◆ **Description of the task**: Your answer should be the exact lines of the data below from the one containing "Si deve allora" through the one containing "intuire che una"; please include nothing else.

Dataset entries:
────
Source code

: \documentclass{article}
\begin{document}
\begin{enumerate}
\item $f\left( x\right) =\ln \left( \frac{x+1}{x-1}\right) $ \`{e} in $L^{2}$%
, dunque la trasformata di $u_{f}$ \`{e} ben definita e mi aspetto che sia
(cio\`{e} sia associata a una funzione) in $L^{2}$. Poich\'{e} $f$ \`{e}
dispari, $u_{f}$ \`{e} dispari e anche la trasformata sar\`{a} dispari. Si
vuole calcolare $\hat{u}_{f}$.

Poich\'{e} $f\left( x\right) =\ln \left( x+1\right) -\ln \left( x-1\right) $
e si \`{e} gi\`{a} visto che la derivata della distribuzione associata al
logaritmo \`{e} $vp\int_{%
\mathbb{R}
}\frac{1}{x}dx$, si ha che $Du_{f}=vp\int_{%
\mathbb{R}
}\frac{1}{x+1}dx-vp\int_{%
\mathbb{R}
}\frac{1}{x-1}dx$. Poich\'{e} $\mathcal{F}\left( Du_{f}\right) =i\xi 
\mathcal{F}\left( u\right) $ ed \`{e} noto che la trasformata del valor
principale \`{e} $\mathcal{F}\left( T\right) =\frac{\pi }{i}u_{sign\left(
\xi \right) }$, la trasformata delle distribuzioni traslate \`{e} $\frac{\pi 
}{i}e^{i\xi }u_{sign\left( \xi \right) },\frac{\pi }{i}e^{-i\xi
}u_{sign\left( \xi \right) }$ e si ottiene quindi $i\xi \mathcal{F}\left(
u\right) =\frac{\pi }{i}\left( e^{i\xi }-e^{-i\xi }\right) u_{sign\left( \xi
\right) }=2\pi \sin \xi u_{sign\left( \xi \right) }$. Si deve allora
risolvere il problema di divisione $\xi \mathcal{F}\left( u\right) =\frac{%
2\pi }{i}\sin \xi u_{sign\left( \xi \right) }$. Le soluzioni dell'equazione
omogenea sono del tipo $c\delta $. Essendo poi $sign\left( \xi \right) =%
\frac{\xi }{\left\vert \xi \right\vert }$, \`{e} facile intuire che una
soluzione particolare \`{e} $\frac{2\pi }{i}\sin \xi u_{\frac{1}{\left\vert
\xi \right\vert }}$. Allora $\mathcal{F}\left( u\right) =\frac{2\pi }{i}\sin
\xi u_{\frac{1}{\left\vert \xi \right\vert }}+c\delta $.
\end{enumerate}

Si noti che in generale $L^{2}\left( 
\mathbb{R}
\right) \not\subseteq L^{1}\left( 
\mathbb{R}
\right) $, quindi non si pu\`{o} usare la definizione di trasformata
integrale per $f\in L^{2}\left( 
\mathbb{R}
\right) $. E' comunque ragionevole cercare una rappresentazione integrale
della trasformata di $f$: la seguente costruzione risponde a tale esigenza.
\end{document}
────
◆ **Solution for this problem**:
\right) }=2\pi \sin \xi u_{sign\left( \xi \right) }$. Si deve allora
risolvere il problema di divisione $\xi \mathcal{F}\left( u\right) =\frac{%
2\pi }{i}\sin \xi u_{sign\left( \xi \right) }$. Le soluzioni dell'equazione
omogenea sono del tipo $c\delta $. Essendo poi $sign\left( \xi \right) =%
\frac{\xi }{\left\vert \xi \right\vert }$, \`{e} facile intuire che una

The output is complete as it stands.